--- STORED DATA ---

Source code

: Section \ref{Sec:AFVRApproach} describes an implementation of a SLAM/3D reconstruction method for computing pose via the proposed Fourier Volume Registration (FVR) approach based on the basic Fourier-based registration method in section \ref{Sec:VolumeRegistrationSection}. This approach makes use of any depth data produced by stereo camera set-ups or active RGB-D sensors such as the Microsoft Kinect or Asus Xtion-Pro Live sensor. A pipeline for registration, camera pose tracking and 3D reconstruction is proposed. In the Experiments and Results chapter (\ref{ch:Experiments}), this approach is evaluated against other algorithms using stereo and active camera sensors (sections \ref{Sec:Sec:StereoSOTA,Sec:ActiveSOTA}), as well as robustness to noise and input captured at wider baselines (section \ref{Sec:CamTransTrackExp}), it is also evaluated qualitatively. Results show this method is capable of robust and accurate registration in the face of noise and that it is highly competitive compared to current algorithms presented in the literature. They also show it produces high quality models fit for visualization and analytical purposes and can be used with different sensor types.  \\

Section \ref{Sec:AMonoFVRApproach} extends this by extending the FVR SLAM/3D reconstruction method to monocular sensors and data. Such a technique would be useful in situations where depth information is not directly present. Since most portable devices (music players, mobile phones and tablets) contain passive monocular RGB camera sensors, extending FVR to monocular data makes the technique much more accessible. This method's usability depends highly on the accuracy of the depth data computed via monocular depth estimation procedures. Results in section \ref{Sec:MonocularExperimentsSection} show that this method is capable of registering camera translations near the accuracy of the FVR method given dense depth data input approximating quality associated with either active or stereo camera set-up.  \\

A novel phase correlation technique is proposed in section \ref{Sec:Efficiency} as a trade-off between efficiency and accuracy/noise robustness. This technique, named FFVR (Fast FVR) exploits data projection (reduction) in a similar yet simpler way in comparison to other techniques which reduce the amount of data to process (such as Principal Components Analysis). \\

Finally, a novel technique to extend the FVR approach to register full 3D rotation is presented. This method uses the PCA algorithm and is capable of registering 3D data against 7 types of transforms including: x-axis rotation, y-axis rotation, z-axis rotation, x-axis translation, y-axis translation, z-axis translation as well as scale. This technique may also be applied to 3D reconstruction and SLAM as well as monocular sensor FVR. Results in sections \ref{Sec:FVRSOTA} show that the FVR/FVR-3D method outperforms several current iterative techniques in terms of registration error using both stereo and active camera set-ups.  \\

---
--- STORED DATA ---

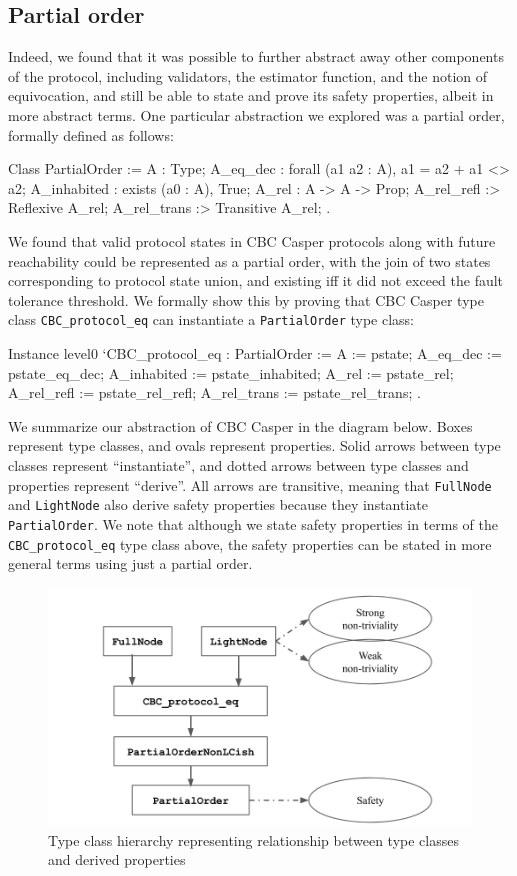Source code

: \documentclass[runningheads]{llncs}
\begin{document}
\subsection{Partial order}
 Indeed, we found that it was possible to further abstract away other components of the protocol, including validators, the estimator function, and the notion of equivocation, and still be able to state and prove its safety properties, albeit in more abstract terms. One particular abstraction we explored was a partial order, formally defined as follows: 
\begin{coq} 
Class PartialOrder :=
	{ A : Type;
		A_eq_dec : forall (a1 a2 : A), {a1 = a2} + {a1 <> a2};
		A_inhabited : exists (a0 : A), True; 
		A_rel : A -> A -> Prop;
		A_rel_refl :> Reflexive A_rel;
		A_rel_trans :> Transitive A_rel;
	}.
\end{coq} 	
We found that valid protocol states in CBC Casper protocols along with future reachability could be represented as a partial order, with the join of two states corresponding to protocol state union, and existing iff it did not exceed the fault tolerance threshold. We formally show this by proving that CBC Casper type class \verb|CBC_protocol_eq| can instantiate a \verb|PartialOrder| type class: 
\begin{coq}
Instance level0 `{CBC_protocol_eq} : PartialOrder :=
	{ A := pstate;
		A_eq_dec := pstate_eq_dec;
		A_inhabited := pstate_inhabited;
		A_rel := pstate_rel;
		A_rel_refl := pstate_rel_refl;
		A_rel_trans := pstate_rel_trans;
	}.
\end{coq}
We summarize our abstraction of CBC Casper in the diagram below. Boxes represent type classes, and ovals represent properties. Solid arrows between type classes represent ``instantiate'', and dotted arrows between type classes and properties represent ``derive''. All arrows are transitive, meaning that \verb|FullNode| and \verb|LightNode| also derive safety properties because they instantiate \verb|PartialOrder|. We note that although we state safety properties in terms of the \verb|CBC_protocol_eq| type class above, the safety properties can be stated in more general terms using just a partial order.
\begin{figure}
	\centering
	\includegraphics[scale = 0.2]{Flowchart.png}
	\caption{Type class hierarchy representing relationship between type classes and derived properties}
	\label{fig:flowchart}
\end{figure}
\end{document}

---
--- STORED DATA ---

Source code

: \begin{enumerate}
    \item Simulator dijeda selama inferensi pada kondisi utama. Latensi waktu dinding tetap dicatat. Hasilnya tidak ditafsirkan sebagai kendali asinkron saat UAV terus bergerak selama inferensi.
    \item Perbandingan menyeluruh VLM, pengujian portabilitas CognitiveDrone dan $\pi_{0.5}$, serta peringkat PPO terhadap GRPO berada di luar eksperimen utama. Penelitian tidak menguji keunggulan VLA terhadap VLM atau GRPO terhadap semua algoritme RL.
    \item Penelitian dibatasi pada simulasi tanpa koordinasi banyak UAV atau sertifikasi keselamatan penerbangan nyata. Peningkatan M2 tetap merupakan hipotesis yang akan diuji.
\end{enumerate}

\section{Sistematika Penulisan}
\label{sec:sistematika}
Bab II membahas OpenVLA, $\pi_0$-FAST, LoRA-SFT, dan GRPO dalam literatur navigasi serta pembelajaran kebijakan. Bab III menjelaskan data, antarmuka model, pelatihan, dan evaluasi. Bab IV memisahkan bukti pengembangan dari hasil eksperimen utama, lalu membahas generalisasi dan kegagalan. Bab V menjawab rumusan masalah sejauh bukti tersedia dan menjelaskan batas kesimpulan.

---

### [BRIEF]
After reading through the material, report every line that holds "GRPO".

### [WRITTEN ANSWER]
    \item Perbandingan menyeluruh VLM, pengujian portabilitas CognitiveDrone dan $\pi_{0.5}$, serta peringkat PPO terhadap GRPO berada di luar eksperimen utama. Penelitian tidak menguji keunggulan VLA terhadap VLM atau GRPO terhadap semua algoritme RL.
Bab II membahas OpenVLA, $\pi_0$-FAST, LoRA-SFT, dan GRPO dalam literatur navigasi serta pembelajaran kebijakan. Bab III menjelaskan data, antarmuka model, pelatihan, dan evaluasi. Bab IV memisahkan bukti pengembangan dari hasil eksperimen utama, lalu membahas generalisasi dan kegagalan. Bab V menjawab rumusan masalah sejauh bukti tersedia dan menjelaskan batas kesimpulan.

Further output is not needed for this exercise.